:: GIVEN RECORDS
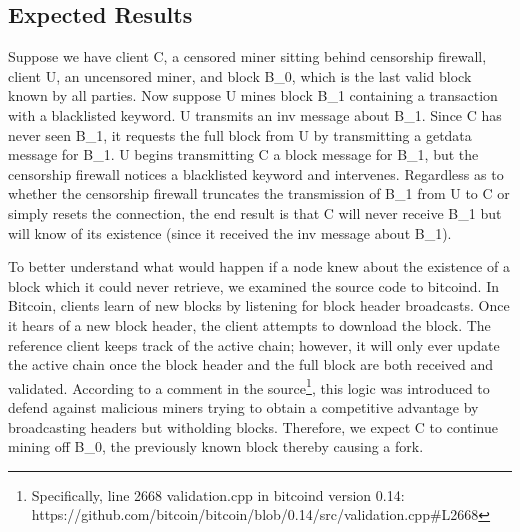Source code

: \usetikzlibrary{arrows.meta}

\subsection{Expected Results}
Suppose we have client C, a censored miner sitting behind censorship firewall,  client U, an uncensored miner, and block B_0, which is the last valid block known by all parties. Now suppose U mines block B_1 containing a transaction with a blacklisted keyword. U transmits an inv message about B_1. Since C has never seen B_1, it requests the full block from U by transmitting a getdata message for B_1. U begins transmitting C a block message for B_1, but the censorship firewall notices a blacklisted keyword and intervenes.
Regardless as to whether the censorship firewall truncates the transmission of B_1 from U to C or simply resets the connection, the end result is that C will never receive B_1 but will know of its existence (since it received the inv message about B_1).

To better understand what would happen if a node knew about the existence of a block which it could never retrieve, we examined the source code to bitcoind. In Bitcoin, clients learn of new blocks by listening for block header broadcasts. Once it hears of a new block header, the client attempts to download the block. The reference client keeps track of the active chain; however, it will only ever update the active chain once the block header and the full block are both received and validated. According to a comment in the source\footnote{Specifically, line 2668 validation.cpp in bitcoind version 0.14: https://github.com/bitcoin/bitcoin/blob/0.14/src/validation.cpp#L2668}, this logic was introduced to defend against malicious miners trying to obtain a competitive advantage by broadcasting headers but witholding blocks. Therefore, we expect C to continue mining off B_0, the previously known block thereby causing a fork.

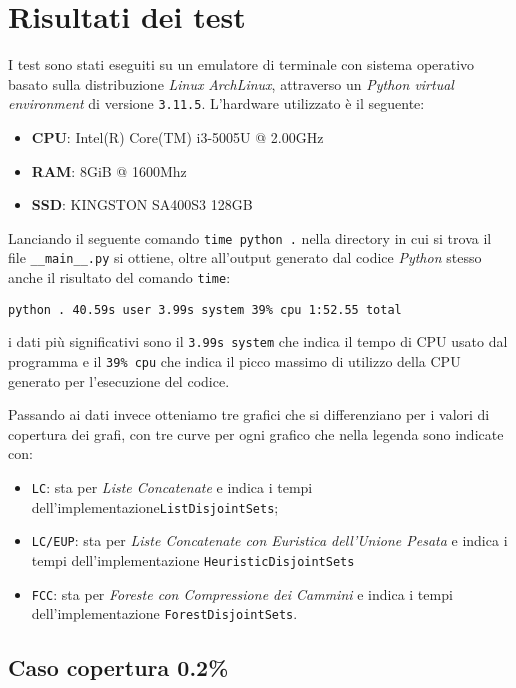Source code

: \section{Risultati dei test}

I test sono stati eseguiti su un emulatore di terminale con sistema operativo basato sulla distribuzione \textit{Linux} \textit{ArchLinux},
attraverso un \textit{Python virtual environment} di versione \texttt{3.11.5}. L'hardware utilizzato è il seguente:
\begin{itemize}
    \item \textbf{CPU}: Intel(R) Core(TM) i3-5005U @ 2.00GHz
    \item \textbf{RAM}: 8GiB @ 1600Mhz
    \item \textbf{SSD}: KINGSTON SA400S3 128GB
\end{itemize}

Lanciando il seguente comando \texttt{time python .} nella directory in cui si trova il file \texttt{\_\_main\_\_.py} si ottiene,
oltre all'output generato dal codice \textit{Python} stesso anche il risultato del comando \texttt{time}:
\begin{center}
    \texttt{python .  40.59s user 3.99s system 39\% cpu 1:52.55 total}
\end{center}
i dati più significativi sono il \texttt{3.99s system} che indica il tempo di CPU usato dal programma e il \texttt{39\% cpu} che indica
il picco massimo di utilizzo della CPU generato per l'esecuzione del codice.\newline

Passando ai dati invece otteniamo tre grafici che si differenziano per i valori di copertura dei grafi, con tre curve
per ogni grafico che nella legenda sono indicate con:
\begin{itemize}
    \item \texttt{LC}: sta per \textit{Liste Concatenate} e indica i tempi dell'implementazione\linebreak \texttt{ListDisjointSets};
    \item \texttt{LC/EUP}: sta per \textit{Liste Concatenate con Euristica dell'Unione Pesata} e indica i tempi dell'implementazione
          \texttt{HeuristicDisjointSets}
    \item \texttt{FCC}: sta per \textit{Foreste con Compressione dei Cammini} e indica i tempi dell'implementazione \texttt{ForestDisjointSets}.
\end{itemize}

\subsection{Caso copertura 0.2\%}

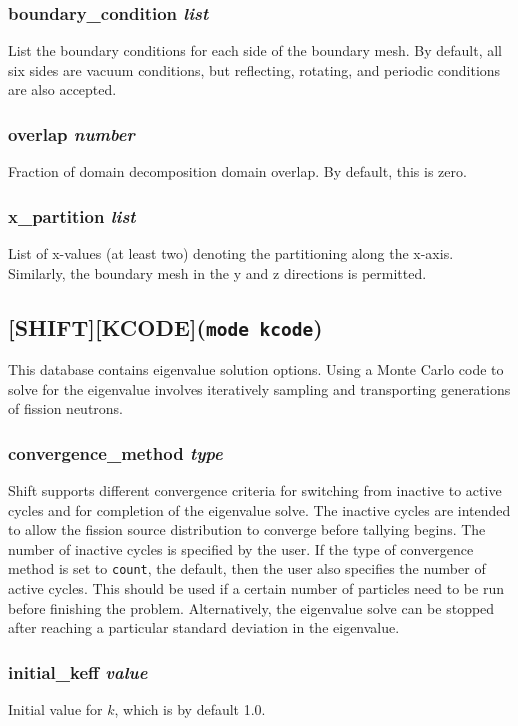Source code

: \documentclass[10pt]{article}
\begin{document}
\subsubsection{boundary\_condition \textit{list}}
List the boundary conditions for each side of the boundary mesh. By default, all six sides are vacuum conditions, but reflecting, rotating, and periodic conditions are also accepted.

\subsubsection{overlap \textit{number}}
Fraction of domain decomposition domain overlap. By default, this is zero.

\subsubsection{x\_partition \textit{list}}
List of x-values (at least two) denoting the partitioning along the x-axis. Similarly, the boundary mesh in the y and z directions is permitted.

\subsection{[SHIFT][KCODE]\quad\quad\quad(\texttt{mode kcode})}
This database contains eigenvalue solution options. Using a Monte Carlo code to solve for the eigenvalue involves iteratively sampling and transporting generations of fission neutrons. 

\subsubsection{convergence\_method \textit{type}}
Shift supports different convergence criteria for switching from inactive to active cycles and for completion of the eigenvalue solve. The inactive cycles are intended to allow the fission source distribution to converge before tallying begins. The number of inactive cycles is specified by the user. If the type of convergence method is set to \texttt{count}, the default, then the user also specifies the number of active cycles. This should be used if a certain number of particles need to be run before finishing the problem. Alternatively, the eigenvalue solve can be stopped after reaching a particular standard deviation in the eigenvalue.

\subsubsection{initial\_keff \textit{value}}
Initial value for \(k\), which is by default 1.0.
\end{document}
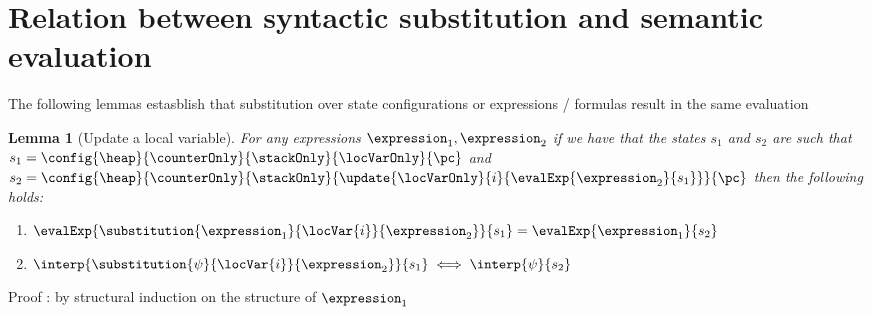\newtheorem{substHeap}{Lemma}[section]
\newtheorem{newHeap}[substHeap]{Lemma}
\newtheorem{substStack}[substHeap]{Lemma}
\newtheorem{substCntr}[substHeap]{Lemma}
\newtheorem{substLv}[substHeap]{Lemma}
\newtheorem{substRet}[substHeap]{Lemma}


\newtheorem{valid}{Definition}[section]

\section{Relation between syntactic substitution and semantic evaluation}\label{substProp}

The following lemmas estasblish that substitution over state configurations or expressions / formulas result in the same evaluation


\begin{substLv}[Update  a local variable]\label{substLv}
For any expressions $ \expression_1, \expression_2 $ 
if we have that the states $s_1$ and $s_2$ are such that
$ s_1 =   \config{\heap}{\counterOnly}{ \stackOnly }{\locVarOnly}{\pc }$ and 
$ s_2 =   \config{\heap}{\counterOnly }{ \stackOnly }{\update{\locVarOnly}{i}{ \evalExp{ \expression_2}{ s_1 } }}{\pc }  $ then 
the following holds:
\begin{enumerate}
      \item $\evalExp{\substitution{\expression_1}{ \locVar{i} }{ \expression_2 }}{ s_1 } = \evalExp{\expression_1}{s_2} $
      \item $\interp{\substitution{\psi}{ \locVar{i} }{ \expression_2 }}{ s_1 } \iff \interp{\psi}{s_2} $
\end{enumerate}
\end{substLv}
Proof : by structural induction on the structure of $\expression_1$ 
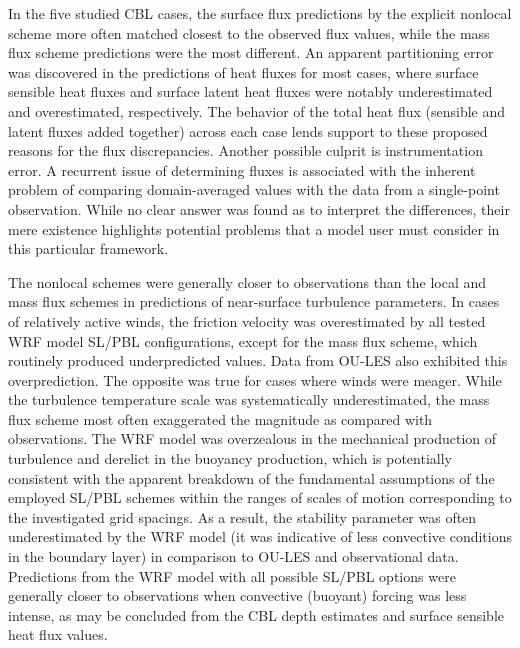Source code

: In the five studied CBL cases, the surface flux predictions by the explicit nonlocal scheme more often matched closest to the observed flux values, while the mass flux scheme predictions were the most different. An apparent partitioning error was discovered in the predictions of heat fluxes for most cases, where surface sensible heat fluxes and surface latent heat fluxes were notably underestimated and overestimated, respectively. The behavior of the total heat flux (sensible and latent fluxes added together) across each case lends support to these proposed reasons for the flux discrepancies. Another possible culprit is instrumentation error. A recurrent issue of determining fluxes is associated with the inherent problem of comparing domain-averaged values with the data from a single-point observation. While no clear answer was found as to interpret the differences, their mere existence highlights potential problems that a model user must consider in this particular framework. 

The nonlocal schemes were generally closer to observations than the local and mass flux schemes in predictions of near-surface turbulence parameters. In cases of relatively active winds, the friction velocity was overestimated by all tested WRF model SL\slash PBL configurations, except for the mass flux scheme, which routinely produced underpredicted values. Data from OU-LES also exhibited this overprediction. The opposite was true for cases where winds were meager. While the turbulence temperature scale was systematically underestimated, the mass flux scheme most often exaggerated the magnitude as compared with observations. The WRF model was overzealous in the mechanical production of turbulence and derelict in the buoyancy production, which is potentially consistent with the apparent breakdown of the fundamental assumptions of the employed SL\slash PBL schemes within the ranges of scales of motion corresponding to the investigated grid spacings. As a result, the stability parameter was often underestimated by the WRF model (it was indicative of less convective conditions in the boundary layer) in comparison to OU-LES and observational data. Predictions from the WRF model with all possible SL\slash PBL options were generally closer to observations when convective (buoyant) forcing was less intense, as may be concluded from the CBL depth estimates and surface sensible heat flux values. 

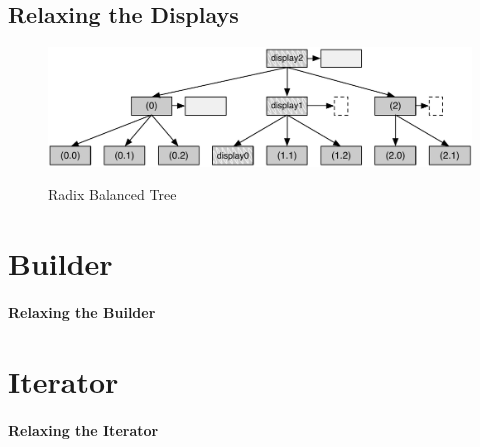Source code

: \subsection{Relaxing the Displays}

\begin{figure}[h!]
  \centering
  \includegraphics[width=\textwidth]{Figures/Balanced_subtrees}
  \label{Balanced_subtrees}
  \caption{Radix Balanced Tree}
\end{figure}




\section{Builder}


\paragraph{Relaxing the Builder}




\section{Iterator}

\paragraph{Relaxing the Iterator}







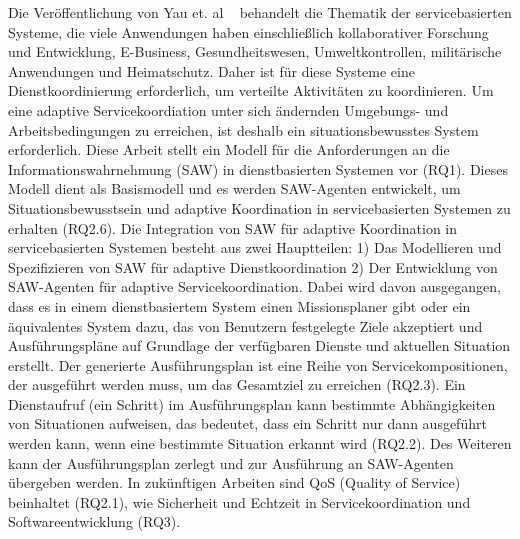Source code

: \documentclass[conference,compsoc]{IEEEtran}
\begin{document}
Die Veröffentlichung von Yau et. al ~ \cite{huang2005situationaware} behandelt die Thematik der servicebasierten Systeme, die viele Anwendungen haben einschließlich kollaborativer Forschung und Entwicklung, E-Business, Gesundheitswesen, Umweltkontrollen, militärische Anwendungen und Heimatschutz. Daher ist für diese Systeme eine Dienstkoordinierung erforderlich, um verteilte Aktivitäten zu koordinieren. Um eine adaptive Servicekoordiation unter sich ändernden Umgebungs- und Arbeitsbedingungen zu erreichen, ist deshalb ein situationsbewusstes System erforderlich. Diese Arbeit stellt ein Modell für die Anforderungen an die Informationswahrnehmung (SAW) in dienstbasierten Systemen vor (RQ1). Dieses Modell dient als Basismodell und es werden SAW-Agenten entwickelt, um Situationsbewusstsein  und adaptive Koordination in servicebasierten Systemen zu erhalten (RQ2.6). Die Integration von SAW für adaptive Koordination in servicebasierten Systemen besteht aus zwei Hauptteilen: 1) Das Modellieren und Spezifizieren von SAW für adaptive Dienstkoordination 2) Der Entwicklung von SAW-Agenten für adaptive Servicekoordination. Dabei wird davon ausgegangen, dass es in einem dienstbasiertem System einen Missionsplaner gibt oder ein äquivalentes System dazu, das von Benutzern festgelegte Ziele akzeptiert und Ausführungspläne auf Grundlage der verfügbaren Dienste und aktuellen Situation erstellt. Der generierte Ausführungsplan ist eine Reihe von Servicekompositionen, der ausgeführt werden muss, um das Gesamtziel zu erreichen (RQ2.3). Ein Dienstaufruf (ein Schritt)  im Ausführungsplan kann bestimmte Abhängigkeiten von Situationen aufweisen, das bedeutet, dass ein Schritt nur dann ausgeführt werden kann, wenn eine bestimmte Situation erkannt wird (RQ2.2). Des Weiteren kann der Ausführungsplan zerlegt und zur Ausführung an SAW-Agenten übergeben werden. In zukünftigen Arbeiten sind QoS (Quality of Service) beinhaltet (RQ2.1), wie Sicherheit und Echtzeit in Servicekoordination und Softwareentwicklung (RQ3).  
\end{document}
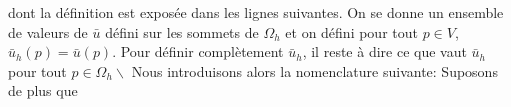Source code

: \[\]

dont la définition est exposée dans les lignes suivantes. On se donne un ensemble de valeurs de $\bar{u}$ défini sur les sommets de $\Omega_h$ et on défini pour tout $p\in V$, $\bar{u}_h(p)=\bar{u}(p)$. Pour définir complètement $\bar{u}_h$, il reste à dire ce que vaut $\bar{u}_h$ pour tout $p\in\Omega_h\backslash$  Nous introduisons alors la nomenclature suivante: Suposons de plus que

\newpage

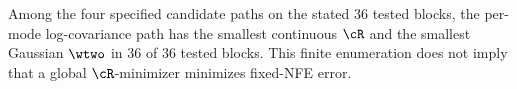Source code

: Among the four specified candidate paths on the stated 36 tested blocks, the per-mode log-covariance path has the smallest continuous $\cR$ and the smallest Gaussian $\wtwo$ in 36 of 36 tested blocks. This finite enumeration does not imply that a global $\cR$-minimizer minimizes fixed-NFE error.
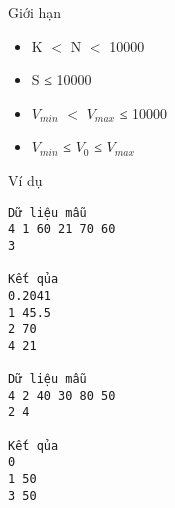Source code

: Giới hạn
\begin{itemize}
	\item     K $<$ N $<$ 10000   
	\item     S ≤ 10000   
	\item     $V_{min}$    $<$ $V_{max}$    ≤ 10000   
	\item     $V_{min}$    ≤ $V_{0}$    ≤ $V_{max}$
\end{itemize}
Ví dụ
\begin{verbatim}
Dữ liệu mẫu
4 1 60 21 70 60
3

Kết qủa
0.2041
1 45.5
2 70
4 21

Dữ liệu mẫu
4 2 40 30 80 50
2 4

Kết qủa
0
1 50
3 50
\end{verbatim}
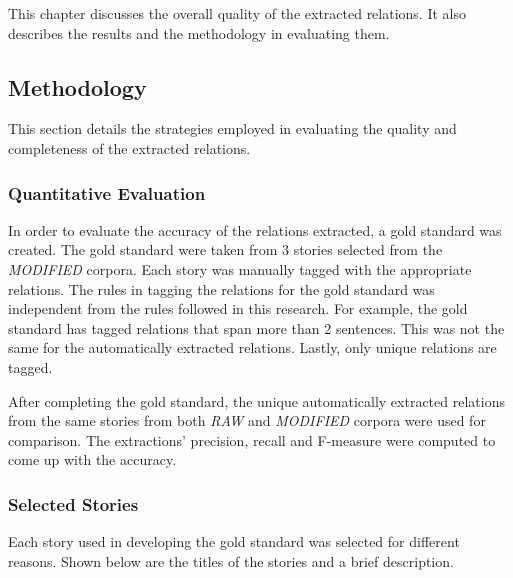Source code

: %
%
%                 

\label{sec:resultsandanalysis}

This chapter discusses the overall quality of the extracted relations. It also describes the results and the methodology in evaluating them.

\subsection{Methodology}
\label{sec:methodology}

This section details the strategies employed in evaluating the quality and completeness of the extracted relations.

\subsubsection{Quantitative Evaluation}

In order to evaluate the accuracy of the relations extracted, a gold standard was created. The gold standard were taken from 3 stories selected from the \textit{MODIFIED} corpora. Each story was manually tagged with the appropriate relations. The rules in tagging the relations for the gold standard was independent from the rules followed in this research. For example, the gold standard has tagged relations that span more than 2 sentences. This was not the same for the automatically extracted relations. Lastly, only unique relations are tagged.

After completing the gold standard, the unique automatically extracted relations from the same stories from both \textit{RAW} and  \textit{MODIFIED} corpora were used for comparison. The extractions' precision, recall and F-measure were computed to come up with the accuracy.

\subsubsection*{Selected Stories}

Each story used in developing the gold standard was selected for different reasons. Shown below are the titles of the stories and a brief description.

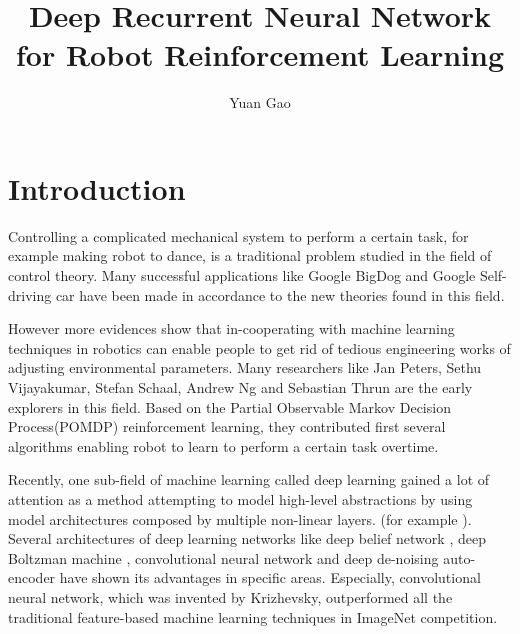 \documentclass[officiallayout]{tktla}
\title{Deep Recurrent Neural Network for Robot Reinforcement Learning \\}
\author{Yuan Gao}
\begin{document}
\frontmatter

\maketitle
\listoftodos
\begin{abstract}

\end{abstract}

\begin{acknowledgements}

\end{acknowledgements}

\tableofcontents

\mainmatter
\chapter{Introduction}

Controlling a complicated mechanical system to perform a certain task, for example making robot to dance, is a traditional problem studied in the field of control theory. Many successful applications like Google BigDog\cite{Raibert2008} and Google Self-driving car \cite{Guizzo2011a} have been made in accordance to the new theories found in this field.

However more evidences show that in-cooperating with machine learning techniques in robotics can enable people to get rid of tedious engineering works of adjusting environmental parameters. Many researchers like Jan Peters, Sethu Vijayakumar, Stefan Schaal, Andrew Ng and Sebastian Thrun are the early explorers in this field. Based on the Partial Observable Markov Decision Process(POMDP) reinforcement learning, they contributed first several algorithms enabling robot to learn to perform a certain task overtime.

Recently, one sub-field of machine learning called deep learning gained a lot of attention as a method attempting to model high-level abstractions by using model architectures composed by multiple non-linear layers. (for example \cite{Krizhevsky2012}). Several architectures of deep learning networks like deep belief network \cite{Hinton2006}, deep Boltzman machine \cite{Salakhutdinov2009}, convolutional neural network \cite{Krizhevsky2012} and deep de-noising auto-encoder \cite{Vincent2010} have shown its advantages in specific areas. Especially, convolutional neural network, which was invented by Krizhevsky, outperformed all the traditional feature-based machine learning techniques in ImageNet competition.
\end{document}
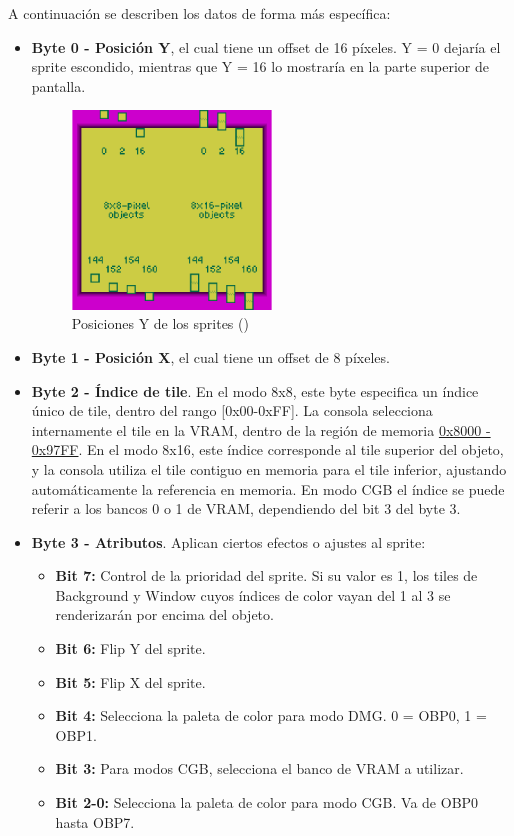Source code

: A continuación se describen los datos de forma más específica:

\begin{itemize}
    \item \textbf{Byte 0 - Posición Y}, el cual tiene un offset de 16 píxeles. Y = 0 dejaría el sprite escondido, mientras que Y = 16 lo mostraría en la parte superior de pantalla.
    
    \begin{figure}[H]
        \centering
        \includegraphics[width=0.5\textwidth]{include/images/y_position.png}
        \caption{Posiciones Y de los sprites (\cite{newpandocs})}
        \label{figure:y_positions}
    \end{figure}

    \item \textbf{Byte 1 - Posición X}, el cual tiene un offset de 8 píxeles.
    \item \textbf{Byte 2 - Índice de tile}. En el modo 8x8, este byte especifica un índice único de tile, dentro del rango [0x00-0xFF]. La consola selecciona internamente el tile en la VRAM, dentro de la región de memoria \hyperref[mem:vram_1]{0x8000 - 0x97FF}. En el modo 8x16, este índice corresponde al tile superior del objeto, y la consola utiliza el tile contiguo en memoria para el tile inferior, ajustando automáticamente la referencia en memoria. En modo CGB el índice se puede referir a los bancos 0 o 1 de VRAM, dependiendo del bit 3 del byte 3.
    \item \textbf{Byte 3 - Atributos}. Aplican ciertos efectos o ajustes al sprite:
        \begin{itemize}
            \item \textbf{Bit 7:} Control de la prioridad del sprite. Si su valor es 1, los tiles de Background y Window cuyos índices de color vayan del 1 al 3 se renderizarán por encima del objeto.
            \item \textbf{Bit 6:} Flip Y del sprite.
            \item \textbf{Bit 5:} Flip X del sprite.
            \item \textbf{Bit 4:} Selecciona la paleta de color para modo DMG. 0 = OBP0, 1 = OBP1.
            \item \textbf{Bit 3:} Para modos CGB, selecciona el banco de VRAM a utilizar.
            \item \textbf{Bit 2-0:} Selecciona la paleta de color para modo CGB. Va de OBP0 hasta OBP7.
        \end{itemize}

\end{itemize}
::::
EXERCISE GOAL => What lines above hold the word "more"? Pull each one out.

RESPONSE BOX =>
: In the five studied CBL cases, the surface flux predictions by the explicit nonlocal scheme more often matched closest to the observed flux values, while the mass flux scheme predictions were the most different. An apparent partitioning error was discovered in the predictions of heat fluxes for most cases, where surface sensible heat fluxes and surface latent heat fluxes were notably underestimated and overestimated, respectively. The behavior of the total heat flux (sensible and latent fluxes added together) across each case lends support to these proposed reasons for the flux discrepancies. Another possible culprit is instrumentation error. A recurrent issue of determining fluxes is associated with the inherent problem of comparing domain-averaged values with the data from a single-point observation. While no clear answer was found as to interpret the differences, their mere existence highlights potential problems that a model user must consider in this particular framework. 
In order to evaluate the accuracy of the relations extracted, a gold standard was created. The gold standard were taken from 3 stories selected from the \textit{MODIFIED} corpora. Each story was manually tagged with the appropriate relations. The rules in tagging the relations for the gold standard was independent from the rules followed in this research. For example, the gold standard has tagged relations that span more than 2 sentences. This was not the same for the automatically extracted relations. Lastly, only unique relations are tagged.
However more evidences show that in-cooperating with machine learning techniques in robotics can enable people to get rid of tedious engineering works of adjusting environmental parameters. Many researchers like Jan Peters, Sethu Vijayakumar, Stefan Schaal, Andrew Ng and Sebastian Thrun are the early explorers in this field. Based on the Partial Observable Markov Decision Process(POMDP) reinforcement learning, they contributed first several algorithms enabling robot to learn to perform a certain task overtime.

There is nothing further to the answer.